Data
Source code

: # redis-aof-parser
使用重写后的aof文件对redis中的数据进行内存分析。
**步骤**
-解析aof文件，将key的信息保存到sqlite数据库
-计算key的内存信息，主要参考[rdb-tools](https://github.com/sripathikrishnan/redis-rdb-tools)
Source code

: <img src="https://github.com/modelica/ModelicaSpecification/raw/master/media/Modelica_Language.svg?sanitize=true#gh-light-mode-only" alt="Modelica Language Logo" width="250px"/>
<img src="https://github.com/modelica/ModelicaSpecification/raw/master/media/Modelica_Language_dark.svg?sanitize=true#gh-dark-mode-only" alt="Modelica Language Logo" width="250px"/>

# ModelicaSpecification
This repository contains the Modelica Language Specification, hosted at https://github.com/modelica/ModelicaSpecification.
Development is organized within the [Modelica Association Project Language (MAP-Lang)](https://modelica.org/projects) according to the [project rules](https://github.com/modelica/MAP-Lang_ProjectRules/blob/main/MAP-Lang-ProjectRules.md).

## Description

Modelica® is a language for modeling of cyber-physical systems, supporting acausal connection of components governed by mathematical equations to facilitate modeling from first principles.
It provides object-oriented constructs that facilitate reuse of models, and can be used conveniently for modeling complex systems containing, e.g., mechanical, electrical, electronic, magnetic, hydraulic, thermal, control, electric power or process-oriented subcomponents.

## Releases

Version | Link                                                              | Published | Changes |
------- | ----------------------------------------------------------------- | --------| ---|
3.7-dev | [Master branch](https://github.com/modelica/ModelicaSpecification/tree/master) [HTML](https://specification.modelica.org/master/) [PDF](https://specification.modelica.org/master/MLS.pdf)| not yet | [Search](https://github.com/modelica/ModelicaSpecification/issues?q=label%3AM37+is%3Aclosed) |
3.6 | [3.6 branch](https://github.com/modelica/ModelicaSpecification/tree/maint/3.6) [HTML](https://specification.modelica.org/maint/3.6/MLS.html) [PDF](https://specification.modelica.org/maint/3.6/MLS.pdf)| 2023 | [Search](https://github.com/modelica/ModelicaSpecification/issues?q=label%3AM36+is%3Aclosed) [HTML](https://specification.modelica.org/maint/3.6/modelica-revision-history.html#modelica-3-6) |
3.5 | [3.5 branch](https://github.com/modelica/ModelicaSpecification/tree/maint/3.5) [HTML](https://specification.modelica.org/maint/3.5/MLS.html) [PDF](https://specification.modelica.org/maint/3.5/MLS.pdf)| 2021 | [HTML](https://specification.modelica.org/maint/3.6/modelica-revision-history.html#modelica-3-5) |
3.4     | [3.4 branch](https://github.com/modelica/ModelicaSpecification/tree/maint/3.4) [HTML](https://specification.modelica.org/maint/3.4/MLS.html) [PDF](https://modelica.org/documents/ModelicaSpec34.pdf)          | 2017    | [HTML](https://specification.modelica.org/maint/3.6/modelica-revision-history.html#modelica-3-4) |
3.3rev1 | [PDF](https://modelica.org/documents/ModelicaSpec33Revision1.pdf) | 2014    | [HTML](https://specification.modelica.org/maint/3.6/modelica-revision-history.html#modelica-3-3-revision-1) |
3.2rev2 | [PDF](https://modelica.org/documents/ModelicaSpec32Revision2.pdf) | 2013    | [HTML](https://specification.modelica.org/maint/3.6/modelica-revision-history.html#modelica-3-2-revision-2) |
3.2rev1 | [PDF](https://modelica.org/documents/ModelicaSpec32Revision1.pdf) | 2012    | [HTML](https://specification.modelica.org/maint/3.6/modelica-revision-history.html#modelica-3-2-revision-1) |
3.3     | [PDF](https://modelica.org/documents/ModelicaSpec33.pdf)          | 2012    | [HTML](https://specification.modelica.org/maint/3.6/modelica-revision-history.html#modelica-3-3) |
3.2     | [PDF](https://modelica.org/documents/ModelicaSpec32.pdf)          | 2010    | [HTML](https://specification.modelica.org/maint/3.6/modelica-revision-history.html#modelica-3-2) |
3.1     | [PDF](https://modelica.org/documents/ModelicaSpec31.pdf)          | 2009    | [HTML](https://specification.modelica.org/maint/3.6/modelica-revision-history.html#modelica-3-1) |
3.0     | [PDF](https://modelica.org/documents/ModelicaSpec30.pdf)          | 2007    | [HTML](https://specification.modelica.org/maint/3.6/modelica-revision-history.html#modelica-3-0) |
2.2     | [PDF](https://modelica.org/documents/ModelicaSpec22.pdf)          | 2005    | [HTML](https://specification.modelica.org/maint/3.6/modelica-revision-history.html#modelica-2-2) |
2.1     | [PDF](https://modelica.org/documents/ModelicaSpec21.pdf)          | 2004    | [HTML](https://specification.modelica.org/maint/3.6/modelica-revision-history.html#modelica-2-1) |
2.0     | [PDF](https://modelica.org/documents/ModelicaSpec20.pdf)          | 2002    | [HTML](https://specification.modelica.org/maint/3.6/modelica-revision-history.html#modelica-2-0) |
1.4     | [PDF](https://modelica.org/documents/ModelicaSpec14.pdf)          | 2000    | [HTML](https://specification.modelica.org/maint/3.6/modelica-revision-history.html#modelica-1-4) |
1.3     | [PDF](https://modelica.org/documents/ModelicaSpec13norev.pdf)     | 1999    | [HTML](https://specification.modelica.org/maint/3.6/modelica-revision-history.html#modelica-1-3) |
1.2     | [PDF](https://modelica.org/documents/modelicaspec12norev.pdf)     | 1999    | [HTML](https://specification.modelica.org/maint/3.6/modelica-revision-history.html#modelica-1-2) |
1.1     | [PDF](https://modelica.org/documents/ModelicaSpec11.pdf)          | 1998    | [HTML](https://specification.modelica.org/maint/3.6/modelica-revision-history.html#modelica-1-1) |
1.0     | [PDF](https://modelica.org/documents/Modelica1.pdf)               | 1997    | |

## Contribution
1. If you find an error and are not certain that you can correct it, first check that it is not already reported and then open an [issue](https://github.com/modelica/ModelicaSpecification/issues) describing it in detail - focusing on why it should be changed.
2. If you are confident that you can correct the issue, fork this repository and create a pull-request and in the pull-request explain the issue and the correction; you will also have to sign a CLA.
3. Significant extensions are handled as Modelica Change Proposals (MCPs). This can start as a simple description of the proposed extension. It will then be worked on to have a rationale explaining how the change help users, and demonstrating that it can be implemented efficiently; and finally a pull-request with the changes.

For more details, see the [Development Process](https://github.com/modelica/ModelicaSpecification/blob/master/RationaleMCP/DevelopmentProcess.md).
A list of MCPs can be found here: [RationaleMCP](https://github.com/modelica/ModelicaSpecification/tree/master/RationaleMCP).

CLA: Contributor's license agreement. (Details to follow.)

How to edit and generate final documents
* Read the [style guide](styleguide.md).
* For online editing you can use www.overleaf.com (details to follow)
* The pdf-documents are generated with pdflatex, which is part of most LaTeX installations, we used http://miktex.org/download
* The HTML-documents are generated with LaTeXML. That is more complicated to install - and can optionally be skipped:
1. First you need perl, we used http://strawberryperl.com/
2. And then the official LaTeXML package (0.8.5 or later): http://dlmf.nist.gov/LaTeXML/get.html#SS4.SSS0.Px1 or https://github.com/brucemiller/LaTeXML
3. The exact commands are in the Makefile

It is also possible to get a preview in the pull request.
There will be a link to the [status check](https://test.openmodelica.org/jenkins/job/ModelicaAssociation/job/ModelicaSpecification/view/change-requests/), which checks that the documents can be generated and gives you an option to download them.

Exercise objective
Copy the lines from the one with "The HTML-documents are" through the last line of the material above, exactly as they are and with no others.

Written solution
* The HTML-documents are generated with LaTeXML. That is more complicated to install - and can optionally be skipped:
1. First you need perl, we used http://strawberryperl.com/
2. And then the official LaTeXML package (0.8.5 or later): http://dlmf.nist.gov/LaTeXML/get.html#SS4.SSS0.Px1 or https://github.com/brucemiller/LaTeXML
3. The exact commands are in the Makefile

It is also possible to get a preview in the pull request.
There will be a link to the [status check](https://test.openmodelica.org/jenkins/job/ModelicaAssociation/job/ModelicaSpecification/view/change-requests/), which checks that the documents can be generated and gives you an option to download them.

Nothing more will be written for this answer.